BEGIN Supplied material
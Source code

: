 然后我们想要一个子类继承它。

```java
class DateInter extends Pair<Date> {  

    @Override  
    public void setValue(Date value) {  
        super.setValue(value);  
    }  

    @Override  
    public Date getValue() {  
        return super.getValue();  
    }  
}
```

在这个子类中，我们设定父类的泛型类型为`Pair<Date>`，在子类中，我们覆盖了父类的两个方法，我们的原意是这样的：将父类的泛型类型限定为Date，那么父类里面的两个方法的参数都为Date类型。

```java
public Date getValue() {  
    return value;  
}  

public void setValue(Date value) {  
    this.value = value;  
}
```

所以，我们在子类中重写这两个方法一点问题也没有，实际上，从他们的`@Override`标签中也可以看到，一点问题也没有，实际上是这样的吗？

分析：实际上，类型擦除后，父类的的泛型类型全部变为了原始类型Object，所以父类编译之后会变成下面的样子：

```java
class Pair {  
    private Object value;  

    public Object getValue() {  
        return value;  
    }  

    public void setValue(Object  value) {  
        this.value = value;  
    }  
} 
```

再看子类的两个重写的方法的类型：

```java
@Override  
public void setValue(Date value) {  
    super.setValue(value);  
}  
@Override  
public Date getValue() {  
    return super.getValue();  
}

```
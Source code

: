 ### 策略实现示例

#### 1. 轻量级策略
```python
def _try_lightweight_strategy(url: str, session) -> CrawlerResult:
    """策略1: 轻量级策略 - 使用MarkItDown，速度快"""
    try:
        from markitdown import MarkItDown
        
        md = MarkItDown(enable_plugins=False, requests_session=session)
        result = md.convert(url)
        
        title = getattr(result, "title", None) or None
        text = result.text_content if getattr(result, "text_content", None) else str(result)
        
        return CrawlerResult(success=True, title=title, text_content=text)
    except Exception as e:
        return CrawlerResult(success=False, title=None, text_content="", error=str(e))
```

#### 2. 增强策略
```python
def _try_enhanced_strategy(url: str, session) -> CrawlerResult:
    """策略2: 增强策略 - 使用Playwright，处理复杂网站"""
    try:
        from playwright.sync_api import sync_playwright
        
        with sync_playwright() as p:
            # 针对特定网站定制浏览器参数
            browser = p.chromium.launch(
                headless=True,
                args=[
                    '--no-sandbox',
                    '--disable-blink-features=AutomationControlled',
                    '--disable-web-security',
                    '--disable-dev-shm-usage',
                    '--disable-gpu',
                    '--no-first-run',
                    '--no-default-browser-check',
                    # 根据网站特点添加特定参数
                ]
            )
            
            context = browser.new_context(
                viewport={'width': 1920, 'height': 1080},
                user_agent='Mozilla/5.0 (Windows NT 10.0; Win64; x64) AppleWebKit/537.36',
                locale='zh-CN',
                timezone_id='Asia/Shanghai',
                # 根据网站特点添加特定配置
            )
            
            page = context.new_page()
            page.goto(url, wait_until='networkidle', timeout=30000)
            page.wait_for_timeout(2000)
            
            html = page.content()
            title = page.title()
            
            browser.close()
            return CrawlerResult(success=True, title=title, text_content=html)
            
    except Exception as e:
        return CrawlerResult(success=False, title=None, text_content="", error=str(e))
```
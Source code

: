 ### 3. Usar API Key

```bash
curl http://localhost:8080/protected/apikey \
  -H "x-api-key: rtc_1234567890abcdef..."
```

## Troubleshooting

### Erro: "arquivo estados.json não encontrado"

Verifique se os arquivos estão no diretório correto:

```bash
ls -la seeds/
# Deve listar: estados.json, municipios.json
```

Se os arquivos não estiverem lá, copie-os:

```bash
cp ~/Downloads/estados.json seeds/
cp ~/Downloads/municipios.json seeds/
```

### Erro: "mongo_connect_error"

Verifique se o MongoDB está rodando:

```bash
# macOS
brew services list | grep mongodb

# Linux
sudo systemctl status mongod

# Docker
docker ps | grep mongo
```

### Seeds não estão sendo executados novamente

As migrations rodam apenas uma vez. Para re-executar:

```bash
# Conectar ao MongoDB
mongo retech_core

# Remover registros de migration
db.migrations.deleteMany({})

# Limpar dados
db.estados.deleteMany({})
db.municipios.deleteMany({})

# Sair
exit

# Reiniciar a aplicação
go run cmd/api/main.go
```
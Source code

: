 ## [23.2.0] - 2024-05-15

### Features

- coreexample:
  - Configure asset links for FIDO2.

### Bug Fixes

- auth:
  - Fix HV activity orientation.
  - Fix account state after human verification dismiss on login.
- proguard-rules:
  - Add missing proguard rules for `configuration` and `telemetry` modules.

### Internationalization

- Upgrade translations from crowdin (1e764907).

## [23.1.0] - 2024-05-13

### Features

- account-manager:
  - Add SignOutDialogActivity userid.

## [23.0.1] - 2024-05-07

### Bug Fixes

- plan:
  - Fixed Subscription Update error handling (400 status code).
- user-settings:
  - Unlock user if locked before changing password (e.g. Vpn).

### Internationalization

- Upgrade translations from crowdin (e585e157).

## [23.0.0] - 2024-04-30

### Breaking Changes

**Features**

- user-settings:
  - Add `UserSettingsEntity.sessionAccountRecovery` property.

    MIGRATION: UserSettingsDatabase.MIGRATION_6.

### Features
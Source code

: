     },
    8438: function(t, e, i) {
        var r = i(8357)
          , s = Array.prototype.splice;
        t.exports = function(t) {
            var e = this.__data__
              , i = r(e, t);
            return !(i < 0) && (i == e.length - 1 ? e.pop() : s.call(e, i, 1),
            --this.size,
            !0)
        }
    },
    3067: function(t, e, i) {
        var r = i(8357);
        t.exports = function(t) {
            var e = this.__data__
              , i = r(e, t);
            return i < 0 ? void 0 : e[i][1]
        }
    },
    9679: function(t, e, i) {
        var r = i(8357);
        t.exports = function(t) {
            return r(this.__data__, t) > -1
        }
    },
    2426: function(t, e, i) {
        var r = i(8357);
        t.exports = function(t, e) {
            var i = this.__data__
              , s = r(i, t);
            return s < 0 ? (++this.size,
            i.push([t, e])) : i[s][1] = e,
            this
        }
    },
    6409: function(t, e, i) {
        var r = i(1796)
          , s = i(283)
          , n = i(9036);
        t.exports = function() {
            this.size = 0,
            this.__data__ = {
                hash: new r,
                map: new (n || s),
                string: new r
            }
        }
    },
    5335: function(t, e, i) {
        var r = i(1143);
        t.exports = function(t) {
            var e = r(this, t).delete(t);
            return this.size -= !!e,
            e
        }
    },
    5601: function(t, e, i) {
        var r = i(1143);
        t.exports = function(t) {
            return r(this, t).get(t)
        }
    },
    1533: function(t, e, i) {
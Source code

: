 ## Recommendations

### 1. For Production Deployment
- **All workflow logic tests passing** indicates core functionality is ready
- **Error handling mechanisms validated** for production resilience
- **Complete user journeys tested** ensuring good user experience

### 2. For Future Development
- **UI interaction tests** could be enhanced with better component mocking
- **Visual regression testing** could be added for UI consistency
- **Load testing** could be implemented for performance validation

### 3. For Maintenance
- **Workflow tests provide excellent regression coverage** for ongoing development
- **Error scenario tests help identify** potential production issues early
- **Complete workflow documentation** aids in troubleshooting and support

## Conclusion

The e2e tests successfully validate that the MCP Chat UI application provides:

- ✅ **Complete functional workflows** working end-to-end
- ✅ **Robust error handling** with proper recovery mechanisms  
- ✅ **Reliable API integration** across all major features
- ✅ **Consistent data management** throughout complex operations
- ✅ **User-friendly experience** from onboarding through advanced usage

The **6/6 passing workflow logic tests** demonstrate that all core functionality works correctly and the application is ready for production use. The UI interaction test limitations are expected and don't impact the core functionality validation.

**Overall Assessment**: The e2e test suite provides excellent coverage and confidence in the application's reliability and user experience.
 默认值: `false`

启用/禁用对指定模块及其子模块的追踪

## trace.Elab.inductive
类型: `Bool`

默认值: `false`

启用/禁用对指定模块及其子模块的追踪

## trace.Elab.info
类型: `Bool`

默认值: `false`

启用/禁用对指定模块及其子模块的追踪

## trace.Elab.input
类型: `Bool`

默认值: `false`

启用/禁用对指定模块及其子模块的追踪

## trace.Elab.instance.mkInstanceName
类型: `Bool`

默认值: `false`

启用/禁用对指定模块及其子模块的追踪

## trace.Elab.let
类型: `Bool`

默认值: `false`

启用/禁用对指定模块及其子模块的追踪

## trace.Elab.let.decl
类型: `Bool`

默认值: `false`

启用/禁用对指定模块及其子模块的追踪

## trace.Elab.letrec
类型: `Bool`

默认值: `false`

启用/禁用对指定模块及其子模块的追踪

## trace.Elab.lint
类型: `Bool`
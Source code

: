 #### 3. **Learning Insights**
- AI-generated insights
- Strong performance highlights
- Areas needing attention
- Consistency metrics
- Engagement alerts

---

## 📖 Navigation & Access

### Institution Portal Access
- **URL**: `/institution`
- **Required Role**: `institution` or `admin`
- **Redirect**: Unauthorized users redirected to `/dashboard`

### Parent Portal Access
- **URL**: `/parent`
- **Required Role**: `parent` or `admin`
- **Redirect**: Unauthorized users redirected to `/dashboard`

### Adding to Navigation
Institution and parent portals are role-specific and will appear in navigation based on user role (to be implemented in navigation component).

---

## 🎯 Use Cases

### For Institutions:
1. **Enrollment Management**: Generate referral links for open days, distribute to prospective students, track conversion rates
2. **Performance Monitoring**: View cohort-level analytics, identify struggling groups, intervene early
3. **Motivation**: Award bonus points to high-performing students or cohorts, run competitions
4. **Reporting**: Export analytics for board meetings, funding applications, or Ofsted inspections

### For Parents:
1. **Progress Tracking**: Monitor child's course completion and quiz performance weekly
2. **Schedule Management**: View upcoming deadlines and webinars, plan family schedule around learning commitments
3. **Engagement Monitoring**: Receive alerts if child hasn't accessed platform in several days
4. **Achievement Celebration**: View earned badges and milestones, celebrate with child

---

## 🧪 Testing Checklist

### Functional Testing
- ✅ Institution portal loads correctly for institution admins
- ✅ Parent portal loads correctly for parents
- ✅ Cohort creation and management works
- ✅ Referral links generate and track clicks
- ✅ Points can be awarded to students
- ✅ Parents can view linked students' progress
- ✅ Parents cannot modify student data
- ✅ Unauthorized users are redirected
END Supplied material
→ Work item
Before answering, count every line of the records that contains "rules"; the answer is that number and nothing more.

→ Answer area
2